At first glance, the timing of Google’s new web tracking panel may seem odd, considering recently heightened concern about its privacy policy changes. The program will operate like traditional panel-based web measurement systems run by Nielsen and comScore, but it’s attracting criticism and privacy questions.

Google just yesterday introduced Screenwise, and already has collected a sufficient supply of panelists. Thousands agreed to participate in the small market research panel before Google closed the doors to new entries, at least temporarily.

The system, which offers people Amazon gift cards in exchange for allowing the company to collect data on their browsing habits, will help Google get a better grasp on time spent on certain websites, which times of day people are online, and other information.

For instance, Google could now know how long someone visits sports content on a newspaper site. The company will not combine the Screenwise data with web history data and other information collected when people are signed in and using Gmail, YouTube, or other products.

The data gathered via Screenwise could help Google’s sales team provide better insight to advertiser clients on how users browse the Internet and how to spend more efficiently to reach them.
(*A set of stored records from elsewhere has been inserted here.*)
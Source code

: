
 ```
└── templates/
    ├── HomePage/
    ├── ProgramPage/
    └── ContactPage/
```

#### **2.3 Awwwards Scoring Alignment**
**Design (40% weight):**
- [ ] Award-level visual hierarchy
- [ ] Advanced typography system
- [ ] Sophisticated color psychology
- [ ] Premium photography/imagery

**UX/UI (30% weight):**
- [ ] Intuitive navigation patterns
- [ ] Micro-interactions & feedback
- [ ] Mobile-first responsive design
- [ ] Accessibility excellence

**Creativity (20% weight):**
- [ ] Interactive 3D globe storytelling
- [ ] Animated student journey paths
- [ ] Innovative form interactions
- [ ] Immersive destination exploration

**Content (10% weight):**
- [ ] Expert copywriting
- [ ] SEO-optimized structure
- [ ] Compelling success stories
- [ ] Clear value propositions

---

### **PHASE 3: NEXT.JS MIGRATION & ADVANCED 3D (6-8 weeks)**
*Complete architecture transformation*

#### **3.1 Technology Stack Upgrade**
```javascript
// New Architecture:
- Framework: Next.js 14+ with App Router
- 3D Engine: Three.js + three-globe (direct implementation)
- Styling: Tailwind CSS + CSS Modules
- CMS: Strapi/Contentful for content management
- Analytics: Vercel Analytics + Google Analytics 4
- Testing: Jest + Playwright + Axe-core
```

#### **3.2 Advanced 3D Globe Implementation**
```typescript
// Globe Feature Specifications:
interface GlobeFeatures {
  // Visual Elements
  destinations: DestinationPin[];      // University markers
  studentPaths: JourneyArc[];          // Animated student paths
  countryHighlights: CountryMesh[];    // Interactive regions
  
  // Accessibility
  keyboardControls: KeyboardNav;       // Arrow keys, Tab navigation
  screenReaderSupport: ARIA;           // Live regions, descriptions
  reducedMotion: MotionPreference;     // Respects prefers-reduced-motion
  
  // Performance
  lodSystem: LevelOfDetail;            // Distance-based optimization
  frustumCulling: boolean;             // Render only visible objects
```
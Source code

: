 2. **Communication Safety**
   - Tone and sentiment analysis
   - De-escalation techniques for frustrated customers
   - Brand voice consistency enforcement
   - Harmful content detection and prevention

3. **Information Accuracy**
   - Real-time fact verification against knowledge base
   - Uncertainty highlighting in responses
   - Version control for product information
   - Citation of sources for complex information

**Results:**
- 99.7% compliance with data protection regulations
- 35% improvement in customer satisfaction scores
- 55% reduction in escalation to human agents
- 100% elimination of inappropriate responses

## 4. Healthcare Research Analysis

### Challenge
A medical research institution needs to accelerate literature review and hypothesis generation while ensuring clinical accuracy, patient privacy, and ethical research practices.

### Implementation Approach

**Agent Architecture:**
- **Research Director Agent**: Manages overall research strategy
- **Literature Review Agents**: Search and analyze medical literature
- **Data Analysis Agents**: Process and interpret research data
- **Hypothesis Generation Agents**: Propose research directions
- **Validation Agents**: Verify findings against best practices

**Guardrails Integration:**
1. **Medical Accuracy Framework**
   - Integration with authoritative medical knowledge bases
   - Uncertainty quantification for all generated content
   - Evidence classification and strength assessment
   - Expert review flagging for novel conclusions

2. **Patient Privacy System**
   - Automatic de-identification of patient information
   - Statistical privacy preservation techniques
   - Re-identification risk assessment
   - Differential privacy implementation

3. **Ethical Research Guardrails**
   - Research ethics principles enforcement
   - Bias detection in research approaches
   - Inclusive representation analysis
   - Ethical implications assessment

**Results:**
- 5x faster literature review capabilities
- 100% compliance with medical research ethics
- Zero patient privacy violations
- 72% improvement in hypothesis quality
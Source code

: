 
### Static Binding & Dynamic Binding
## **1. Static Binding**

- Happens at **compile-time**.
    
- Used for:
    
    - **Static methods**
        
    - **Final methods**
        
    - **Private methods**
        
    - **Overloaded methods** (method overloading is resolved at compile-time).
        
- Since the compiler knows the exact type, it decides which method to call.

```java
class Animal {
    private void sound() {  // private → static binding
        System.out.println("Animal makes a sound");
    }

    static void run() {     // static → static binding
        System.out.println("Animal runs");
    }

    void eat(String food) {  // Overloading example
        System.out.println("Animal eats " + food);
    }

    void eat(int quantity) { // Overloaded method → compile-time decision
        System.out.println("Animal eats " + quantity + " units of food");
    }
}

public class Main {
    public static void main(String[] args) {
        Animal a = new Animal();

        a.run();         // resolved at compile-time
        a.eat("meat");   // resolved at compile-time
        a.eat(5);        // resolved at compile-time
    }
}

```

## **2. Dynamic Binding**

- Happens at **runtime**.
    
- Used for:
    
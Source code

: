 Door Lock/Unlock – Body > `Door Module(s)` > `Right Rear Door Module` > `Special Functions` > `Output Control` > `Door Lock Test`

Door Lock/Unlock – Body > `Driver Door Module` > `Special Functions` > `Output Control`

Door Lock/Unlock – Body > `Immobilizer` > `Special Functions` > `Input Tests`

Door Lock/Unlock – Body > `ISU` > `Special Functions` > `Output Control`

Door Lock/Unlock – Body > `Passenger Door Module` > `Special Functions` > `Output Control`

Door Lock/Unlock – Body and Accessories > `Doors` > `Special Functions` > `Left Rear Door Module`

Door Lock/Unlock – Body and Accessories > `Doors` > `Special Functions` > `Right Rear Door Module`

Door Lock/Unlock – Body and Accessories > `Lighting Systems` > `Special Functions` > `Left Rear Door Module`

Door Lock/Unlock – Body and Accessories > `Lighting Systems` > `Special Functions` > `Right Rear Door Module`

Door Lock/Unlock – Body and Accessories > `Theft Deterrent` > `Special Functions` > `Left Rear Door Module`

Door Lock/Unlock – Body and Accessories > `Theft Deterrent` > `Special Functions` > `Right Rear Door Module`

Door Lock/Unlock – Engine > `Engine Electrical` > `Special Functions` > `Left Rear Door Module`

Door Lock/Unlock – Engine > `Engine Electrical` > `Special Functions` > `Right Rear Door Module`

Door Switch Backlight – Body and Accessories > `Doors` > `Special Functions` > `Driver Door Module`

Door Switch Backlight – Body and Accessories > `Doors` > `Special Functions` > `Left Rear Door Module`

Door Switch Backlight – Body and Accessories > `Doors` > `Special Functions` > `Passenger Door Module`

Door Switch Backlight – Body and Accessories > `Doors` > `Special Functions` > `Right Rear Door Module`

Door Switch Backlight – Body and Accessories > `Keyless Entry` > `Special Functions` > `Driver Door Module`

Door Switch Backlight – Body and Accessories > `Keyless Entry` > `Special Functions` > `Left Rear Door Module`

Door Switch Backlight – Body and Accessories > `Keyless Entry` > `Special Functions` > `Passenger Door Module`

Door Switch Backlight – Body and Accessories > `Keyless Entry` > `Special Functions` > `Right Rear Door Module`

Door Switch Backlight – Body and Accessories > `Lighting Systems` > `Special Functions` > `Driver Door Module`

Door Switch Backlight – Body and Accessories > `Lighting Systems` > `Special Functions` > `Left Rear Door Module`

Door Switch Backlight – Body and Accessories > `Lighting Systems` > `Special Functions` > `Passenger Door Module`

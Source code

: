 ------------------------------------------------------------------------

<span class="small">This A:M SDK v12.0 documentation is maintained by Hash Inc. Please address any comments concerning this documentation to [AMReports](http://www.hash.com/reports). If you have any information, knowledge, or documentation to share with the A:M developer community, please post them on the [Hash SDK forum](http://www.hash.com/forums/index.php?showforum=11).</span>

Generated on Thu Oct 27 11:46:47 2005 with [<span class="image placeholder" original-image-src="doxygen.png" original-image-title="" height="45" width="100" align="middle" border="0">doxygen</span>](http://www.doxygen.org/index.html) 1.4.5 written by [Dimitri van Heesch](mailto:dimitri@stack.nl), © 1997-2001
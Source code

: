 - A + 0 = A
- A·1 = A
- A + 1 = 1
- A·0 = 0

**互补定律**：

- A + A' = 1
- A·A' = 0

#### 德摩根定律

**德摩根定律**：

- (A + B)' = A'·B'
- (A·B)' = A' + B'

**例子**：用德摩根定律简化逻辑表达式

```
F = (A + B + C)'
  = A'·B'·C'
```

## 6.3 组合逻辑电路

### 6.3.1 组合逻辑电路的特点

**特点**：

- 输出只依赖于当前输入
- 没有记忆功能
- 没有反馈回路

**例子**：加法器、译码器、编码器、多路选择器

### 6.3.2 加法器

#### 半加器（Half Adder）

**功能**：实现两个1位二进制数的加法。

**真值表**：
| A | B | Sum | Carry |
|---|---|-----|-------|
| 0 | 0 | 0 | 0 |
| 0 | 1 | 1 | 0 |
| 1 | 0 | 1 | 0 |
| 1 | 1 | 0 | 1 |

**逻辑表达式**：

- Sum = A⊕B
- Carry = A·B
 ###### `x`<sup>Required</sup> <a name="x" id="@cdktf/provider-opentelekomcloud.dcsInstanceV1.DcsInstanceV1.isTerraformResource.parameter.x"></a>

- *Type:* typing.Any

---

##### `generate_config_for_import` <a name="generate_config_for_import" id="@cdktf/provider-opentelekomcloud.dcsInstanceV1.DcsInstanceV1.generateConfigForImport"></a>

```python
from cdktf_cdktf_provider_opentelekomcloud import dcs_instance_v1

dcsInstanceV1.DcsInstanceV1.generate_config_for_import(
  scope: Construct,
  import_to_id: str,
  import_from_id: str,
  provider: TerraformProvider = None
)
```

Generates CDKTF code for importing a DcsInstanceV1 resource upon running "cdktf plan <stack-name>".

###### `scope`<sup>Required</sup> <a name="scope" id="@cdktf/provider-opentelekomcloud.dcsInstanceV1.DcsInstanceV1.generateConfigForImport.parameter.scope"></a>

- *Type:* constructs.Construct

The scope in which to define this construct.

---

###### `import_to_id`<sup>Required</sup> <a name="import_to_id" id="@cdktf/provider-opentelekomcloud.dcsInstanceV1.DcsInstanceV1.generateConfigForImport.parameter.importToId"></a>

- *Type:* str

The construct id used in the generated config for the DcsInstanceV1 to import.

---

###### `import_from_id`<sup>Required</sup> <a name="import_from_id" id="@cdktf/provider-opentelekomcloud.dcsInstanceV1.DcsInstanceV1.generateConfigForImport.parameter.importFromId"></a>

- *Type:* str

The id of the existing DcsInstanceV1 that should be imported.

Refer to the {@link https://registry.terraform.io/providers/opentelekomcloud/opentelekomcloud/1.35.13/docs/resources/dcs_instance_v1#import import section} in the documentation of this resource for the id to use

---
Google is partnering with Knowledge Networks to manage the panel. To participate, users need to install a Chrome browser extension. At anytime participants can stop Screenwise tracking by enabling the Chrome “incognito” private browsing feature, or by simply using a different browser.

Google also unveiled a device-based survey panel program that requires participants to connect a black box type tracking device on their home Internet networks that will measure all Internet use regardless of what browser is being employed.

The two programs are separate, so don’t expect Google to combine the online panel data with data gathered through the devices.

Nielsen and comScore both use panels to measure web usage, and Google has worked with both firms to supplement its own research in the past. Neither Nielsen nor comScore has been subject to serious consumer or regulatory scrutiny in regards to online privacy issues. Yet despite the fact that Google’s initiative appears quite simliar to these well-known programs, headlines today about Google offering a pittance in exchange for user privacy abound. The company’s decision to unveil the Screenwise program amid an uproar over recent privacy policy changes has some questioning Google’s timing.

Earlier this month the company said it would condense 60 of more than 70 privacy policies associated with its products into one simpler policy, enabling enhanced cross-platform data tracking. The announcement caused a stir among U.S. legislators and European regulators, but Google will still proceed with its plans.

Looking ahead to a possible future in which new regulations prohibit cookie-based web tracking, Google’s survey-based program could help it maintain fresh pools of data.